Dans une lettre datée du 5 novembre adressée au président de la Chambre des communes, la whip du Parti libéral, Judy Foote, explique que dès le 29 octobre, elle a rencontré le whip du parti auquel appartiennent les deux plaignants et qu'ils ont convenu d'organiser des rencontres séparées avec les députés Pacetti et Andrews. Ces rencontres ont été tenues le 30 octobre. Judy Foote s'est également entretenue séparément avec les députés Pacetti et Andrews.

À ma connaissance, il n'y a pas de précédent en la matière ni de procédure établie pour une telle situation. La Chambre des communes a une procédure qui permet aux employés de l'administration de traiter les allégations de faute en milieu de travail, mais il n'existe aucune procédure pour traiter des plaintes entre des membres et des députés.

Judy Foote, whip du Parti libéral du Canada (PLC)

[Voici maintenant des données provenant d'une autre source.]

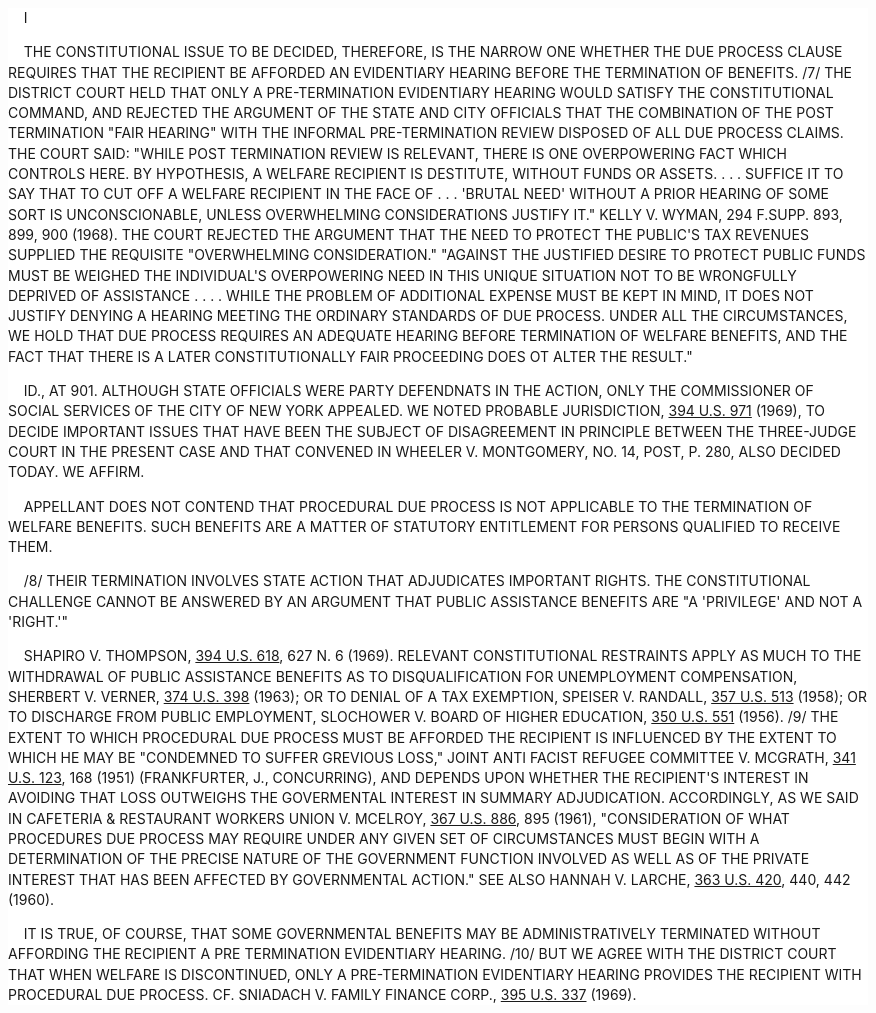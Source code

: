    I

    THE CONSTITUTIONAL ISSUE TO BE DECIDED, THEREFORE, IS THE NARROW ONE WHETHER THE DUE PROCESS CLAUSE REQUIRES THAT THE RECIPIENT BE AFFORDED AN EVIDENTIARY HEARING BEFORE THE TERMINATION OF BENEFITS.  /7/  THE DISTRICT COURT HELD THAT ONLY A PRE-TERMINATION EVIDENTIARY HEARING WOULD SATISFY THE CONSTITUTIONAL COMMAND, AND REJECTED THE ARGUMENT OF THE STATE AND CITY OFFICIALS THAT THE COMBINATION OF THE POST TERMINATION "FAIR HEARING" WITH THE INFORMAL PRE-TERMINATION REVIEW DISPOSED OF ALL DUE PROCESS CLAIMS.  THE COURT SAID:  "WHILE POST TERMINATION REVIEW IS RELEVANT, THERE IS ONE OVERPOWERING FACT WHICH CONTROLS HERE.  BY HYPOTHESIS, A WELFARE RECIPIENT IS DESTITUTE, WITHOUT FUNDS OR ASSETS.  . . . SUFFICE IT TO SAY THAT TO CUT OFF A WELFARE RECIPIENT IN THE FACE OF . . . 'BRUTAL NEED' WITHOUT A PRIOR HEARING OF SOME SORT IS UNCONSCIONABLE, UNLESS OVERWHELMING CONSIDERATIONS JUSTIFY IT."  KELLY V. WYMAN, 294 F.SUPP.  893, 899, 900 (1968).  THE COURT REJECTED THE ARGUMENT THAT THE NEED TO PROTECT THE PUBLIC'S TAX REVENUES SUPPLIED THE REQUISITE "OVERWHELMING CONSIDERATION."  "AGAINST THE JUSTIFIED DESIRE TO PROTECT PUBLIC FUNDS MUST BE WEIGHED THE INDIVIDUAL'S OVERPOWERING NEED IN THIS UNIQUE SITUATION NOT TO BE WRONGFULLY DEPRIVED OF ASSISTANCE . . . . WHILE THE PROBLEM OF ADDITIONAL EXPENSE MUST BE KEPT IN MIND, IT DOES NOT JUSTIFY DENYING A HEARING MEETING THE ORDINARY STANDARDS OF DUE PROCESS.  UNDER ALL THE CIRCUMSTANCES, WE HOLD THAT DUE PROCESS REQUIRES AN ADEQUATE HEARING BEFORE TERMINATION OF WELFARE BENEFITS, AND THE FACT THAT THERE IS A LATER CONSTITUTIONALLY FAIR PROCEEDING DOES OT ALTER THE RESULT."

    ID., AT 901.  ALTHOUGH STATE OFFICIALS WERE PARTY DEFENDNATS IN THE ACTION, ONLY THE COMMISSIONER OF SOCIAL SERVICES OF THE CITY OF NEW YORK APPEALED.  WE NOTED PROBABLE JURISDICTION, [394 U.S. 971][/us/courts/scotus/usReporter/394/971] (1969), TO DECIDE IMPORTANT ISSUES THAT HAVE BEEN THE SUBJECT OF DISAGREEMENT IN PRINCIPLE BETWEEN THE THREE-JUDGE COURT IN THE PRESENT CASE AND THAT CONVENED IN WHEELER V. MONTGOMERY, NO. 14, POST, P. 280, ALSO DECIDED TODAY.  WE AFFIRM.

    APPELLANT DOES NOT CONTEND THAT PROCEDURAL DUE PROCESS IS NOT APPLICABLE TO THE TERMINATION OF WELFARE BENEFITS.  SUCH BENEFITS ARE A MATTER OF STATUTORY ENTITLEMENT FOR PERSONS QUALIFIED TO RECEIVE THEM.

    /8/  THEIR TERMINATION INVOLVES STATE ACTION THAT ADJUDICATES IMPORTANT RIGHTS.  THE CONSTITUTIONAL CHALLENGE CANNOT BE ANSWERED BY AN ARGUMENT THAT PUBLIC ASSISTANCE BENEFITS ARE "A 'PRIVILEGE' AND NOT A 'RIGHT.'"

    SHAPIRO V. THOMPSON, [394 U.S. 618][/us/courts/scotus/usReporter/394/618], 627 N. 6 (1969).  RELEVANT CONSTITUTIONAL RESTRAINTS APPLY AS MUCH TO THE WITHDRAWAL OF PUBLIC ASSISTANCE BENEFITS AS TO DISQUALIFICATION FOR UNEMPLOYMENT COMPENSATION, SHERBERT V. VERNER, [374 U.S. 398][/us/courts/scotus/usReporter/374/398] (1963); OR TO DENIAL OF A TAX EXEMPTION, SPEISER V. RANDALL, [357 U.S. 513][/us/courts/scotus/usReporter/357/513] (1958); OR TO DISCHARGE FROM PUBLIC EMPLOYMENT, SLOCHOWER V. BOARD OF HIGHER EDUCATION, [350 U.S. 551][/us/courts/scotus/usReporter/350/551] (1956).  /9/  THE EXTENT TO WHICH PROCEDURAL DUE PROCESS MUST BE AFFORDED THE RECIPIENT IS INFLUENCED BY THE EXTENT TO WHICH HE MAY BE "CONDEMNED TO SUFFER GREVIOUS LOSS," JOINT ANTI FACIST REFUGEE COMMITTEE V. MCGRATH, [341 U.S. 123][/us/courts/scotus/usReporter/341/123], 168 (1951) (FRANKFURTER, J., CONCURRING), AND DEPENDS UPON WHETHER THE RECIPIENT'S INTEREST IN AVOIDING THAT LOSS OUTWEIGHS THE GOVERMENTAL INTEREST IN SUMMARY ADJUDICATION.  ACCORDINGLY, AS WE SAID IN CAFETERIA & RESTAURANT WORKERS UNION V. MCELROY, [367 U.S. 886][/us/courts/scotus/usReporter/367/886], 895 (1961), "CONSIDERATION OF WHAT PROCEDURES DUE PROCESS MAY REQUIRE UNDER ANY GIVEN SET OF CIRCUMSTANCES MUST BEGIN WITH A DETERMINATION OF THE PRECISE NATURE OF THE GOVERNMENT FUNCTION INVOLVED AS WELL AS OF THE PRIVATE INTEREST THAT HAS BEEN AFFECTED BY GOVERNMENTAL ACTION."  SEE ALSO HANNAH V. LARCHE, [363 U.S. 420][/us/courts/scotus/usReporter/363/420], 440, 442 (1960).

    IT IS TRUE, OF COURSE, THAT SOME GOVERNMENTAL BENEFITS MAY BE ADMINISTRATIVELY TERMINATED WITHOUT AFFORDING THE RECIPIENT A PRE TERMINATION EVIDENTIARY HEARING.  /10/  BUT WE AGREE WITH THE DISTRICT COURT THAT WHEN WELFARE IS DISCONTINUED, ONLY A PRE-TERMINATION EVIDENTIARY HEARING PROVIDES THE RECIPIENT WITH PROCEDURAL DUE PROCESS.  CF. SNIADACH V. FAMILY FINANCE CORP., [395 U.S. 337][/us/courts/scotus/usReporter/395/337] (1969).


[/us/courts/scotus/usReporter/397/254]: https://publicdocs.github.io/go/links?ns=uslm-x&ref=%2Fus%2Fcourts%2Fscotus%2FusReporter%2F397%2F254
[/us/courts/scotus/usReporter/394/971]: https://publicdocs.github.io/go/links?ns=uslm-x&ref=%2Fus%2Fcourts%2Fscotus%2FusReporter%2F394%2F971
[/us/courts/scotus/usReporter/394/618]: https://publicdocs.github.io/go/links?ns=uslm-x&ref=%2Fus%2Fcourts%2Fscotus%2FusReporter%2F394%2F618
[/us/courts/scotus/usReporter/374/398]: https://publicdocs.github.io/go/links?ns=uslm-x&ref=%2Fus%2Fcourts%2Fscotus%2FusReporter%2F374%2F398
[/us/courts/scotus/usReporter/357/513]: https://publicdocs.github.io/go/links?ns=uslm-x&ref=%2Fus%2Fcourts%2Fscotus%2FusReporter%2F357%2F513
[/us/courts/scotus/usReporter/350/551]: https://publicdocs.github.io/go/links?ns=uslm-x&ref=%2Fus%2Fcourts%2Fscotus%2FusReporter%2F350%2F551
[/us/courts/scotus/usReporter/341/123]: https://publicdocs.github.io/go/links?ns=uslm-x&ref=%2Fus%2Fcourts%2Fscotus%2FusReporter%2F341%2F123
[/us/courts/scotus/usReporter/367/886]: https://publicdocs.github.io/go/links?ns=uslm-x&ref=%2Fus%2Fcourts%2Fscotus%2FusReporter%2F367%2F886
[/us/courts/scotus/usReporter/363/420]: https://publicdocs.github.io/go/links?ns=uslm-x&ref=%2Fus%2Fcourts%2Fscotus%2FusReporter%2F363%2F420
[/us/courts/scotus/usReporter/395/337]: https://publicdocs.github.io/go/links?ns=uslm-x&ref=%2Fus%2Fcourts%2Fscotus%2FusReporter%2F395%2F337
[/us/courts/scotus/usReporter/389/235]: https://publicdocs.github.io/go/links?ns=uslm-x&ref=%2Fus%2Fcourts%2Fscotus%2FusReporter%2F389%2F235
[/us/courts/scotus/usReporter/395/337]: https://publicdocs.github.io/go/links?ns=uslm-x&ref=%2Fus%2Fcourts%2Fscotus%2FusReporter%2F395%2F337
[/us/courts/scotus/usReporter/234/385]: https://publicdocs.github.io/go/links?ns=uslm-x&ref=%2Fus%2Fcourts%2Fscotus%2FusReporter%2F234%2F385
[/us/courts/scotus/usReporter/380/545]: https://publicdocs.github.io/go/links?ns=uslm-x&ref=%2Fus%2Fcourts%2Fscotus%2FusReporter%2F380%2F545
[/us/courts/scotus/usReporter/227/88]: https://publicdocs.github.io/go/links?ns=uslm-x&ref=%2Fus%2Fcourts%2Fscotus%2FusReporter%2F227%2F88
[/us/courts/scotus/usReporter/373/96]: https://publicdocs.github.io/go/links?ns=uslm-x&ref=%2Fus%2Fcourts%2Fscotus%2FusReporter%2F373%2F96
[/us/courts/scotus/usReporter/360/474]: https://publicdocs.github.io/go/links?ns=uslm-x&ref=%2Fus%2Fcourts%2Fscotus%2FusReporter%2F360%2F474
[/us/courts/scotus/usReporter/287/45]: https://publicdocs.github.io/go/links?ns=uslm-x&ref=%2Fus%2Fcourts%2Fscotus%2FusReporter%2F287%2F45
[/us/cfr/5]: https://publicdocs.github.io/go/links?ns=uslm-x&ref=%2Fus%2Fcfr%2F5
[/us/cfr/5]: https://publicdocs.github.io/go/links?ns=uslm-x&ref=%2Fus%2Fcfr%2F5
[/us/courts/scotus/usReporter/301/292]: https://publicdocs.github.io/go/links?ns=uslm-x&ref=%2Fus%2Fcourts%2Fscotus%2FusReporter%2F301%2F292
[/us/courts/scotus/usReporter/265/274]: https://publicdocs.github.io/go/links?ns=uslm-x&ref=%2Fus%2Fcourts%2Fscotus%2FusReporter%2F265%2F274
[/us/courts/scotus/usReporter/260/48]: https://publicdocs.github.io/go/links?ns=uslm-x&ref=%2Fus%2Fcourts%2Fscotus%2FusReporter%2F260%2F48
[/us/courts/scotus/usReporter/349/133]: https://publicdocs.github.io/go/links?ns=uslm-x&ref=%2Fus%2Fcourts%2Fscotus%2FusReporter%2F349%2F133
[/us/courts/scotus/usReporter/339/33]: https://publicdocs.github.io/go/links?ns=uslm-x&ref=%2Fus%2Fcourts%2Fscotus%2FusReporter%2F339%2F33
[/us/stat/49/627]: https://publicdocs.github.io/go/links?ns=uslm&ref=%2Fus%2Fstat%2F49%2F627
[/us/usc/t42/s601]: https://publicdocs.github.io/go/links?ns=uslm&ref=%2Fus%2Fusc%2Ft42%2Fs601
[/us/courts/scotus/usReporter/392/309]: https://publicdocs.github.io/go/links?ns=uslm-x&ref=%2Fus%2Fcourts%2Fscotus%2FusReporter%2F392%2F309
[/us/courts/scotus/usReporter/394/618]: https://publicdocs.github.io/go/links?ns=uslm-x&ref=%2Fus%2Fcourts%2Fscotus%2FusReporter%2F394%2F618
[/us/usc/t42/s602]: https://publicdocs.github.io/go/links?ns=uslm&ref=%2Fus%2Fusc%2Ft42%2Fs602
[/us/cfr/5]: https://publicdocs.github.io/go/links?ns=uslm-x&ref=%2Fus%2Fcfr%2F5
[/us/cfr/5]: https://publicdocs.github.io/go/links?ns=uslm-x&ref=%2Fus%2Fcfr%2F5
[/us/courts/scotus/usReporter/394/618]: https://publicdocs.github.io/go/links?ns=uslm-x&ref=%2Fus%2Fcourts%2Fscotus%2FusReporter%2F394%2F618
[/us/usc/t42/s602]: https://publicdocs.github.io/go/links?ns=uslm&ref=%2Fus%2Fusc%2Ft42%2Fs602
[/us/courts/scotus/usReporter/270/117]: https://publicdocs.github.io/go/links?ns=uslm-x&ref=%2Fus%2Fcourts%2Fscotus%2FusReporter%2F270%2F117
[/us/courts/scotus/usReporter/368/930]: https://publicdocs.github.io/go/links?ns=uslm-x&ref=%2Fus%2Fcourts%2Fscotus%2FusReporter%2F368%2F930
[/us/courts/scotus/usReporter/370/911]: https://publicdocs.github.io/go/links?ns=uslm-x&ref=%2Fus%2Fcourts%2Fscotus%2FusReporter%2F370%2F911
[/us/courts/scotus/usReporter/339/594]: https://publicdocs.github.io/go/links?ns=uslm-x&ref=%2Fus%2Fcourts%2Fscotus%2FusReporter%2F339%2F594
[/us/courts/scotus/usReporter/211/306]: https://publicdocs.github.io/go/links?ns=uslm-x&ref=%2Fus%2Fcourts%2Fscotus%2FusReporter%2F211%2F306
[/us/courts/scotus/usReporter/321/414]: https://publicdocs.github.io/go/links?ns=uslm-x&ref=%2Fus%2Fcourts%2Fscotus%2FusReporter%2F321%2F414
[/us/courts/scotus/usReporter/310/113]: https://publicdocs.github.io/go/links?ns=uslm-x&ref=%2Fus%2Fcourts%2Fscotus%2FusReporter%2F310%2F113
[/us/courts/scotus/usReporter/337/265]: https://publicdocs.github.io/go/links?ns=uslm-x&ref=%2Fus%2Fcourts%2Fscotus%2FusReporter%2F337%2F265
[/us/courts/scotus/usReporter/332/46]: https://publicdocs.github.io/go/links?ns=uslm-x&ref=%2Fus%2Fcourts%2Fscotus%2FusReporter%2F332%2F46
[/us/courts/scotus/usReporter/342/165]: https://publicdocs.github.io/go/links?ns=uslm-x&ref=%2Fus%2Fcourts%2Fscotus%2FusReporter%2F342%2F165
[/us/courts/scotus/usReporter/372/335]: https://publicdocs.github.io/go/links?ns=uslm-x&ref=%2Fus%2Fcourts%2Fscotus%2FusReporter%2F372%2F335
[/us/courts/scotus/usReporter/381/479]: https://publicdocs.github.io/go/links?ns=uslm-x&ref=%2Fus%2Fcourts%2Fscotus%2FusReporter%2F381%2F479
[/us/courts/scotus/usReporter/395/337]: https://publicdocs.github.io/go/links?ns=uslm-x&ref=%2Fus%2Fcourts%2Fscotus%2FusReporter%2F395%2F337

À la demande de Judy Foote, le président de la Chambre des communes, Andrew Scheer, a accepté de se pencher sur ces situations. M. Scheer a parlé de « comportement répréhensible » en ce qui a trait aux allégations portées contre les députés. Le président de la Chambre des communes a accepté de saisir le Bureau de régie interne, qui réunit des députés de tous les partis.

Très peu de mécanismes

Peu de mécanismes sont en place sur la colline du Parlement à Ottawa en ce qui a trait au traitement des plaintes en matière d'inconduite. Dans sa demande au président de la Chambre des communes, le PLC réclame qu'une tierce partie neutre, ayant la confiance de tous, soit mandatée pour traiter la situation actuelle, qui semble constituer un précédent. Tant Justin Trudeau que Thomas Mulcair ont d'ailleurs mis en lumière la nécessité d'établir des lignes directrices plus claires en la matière.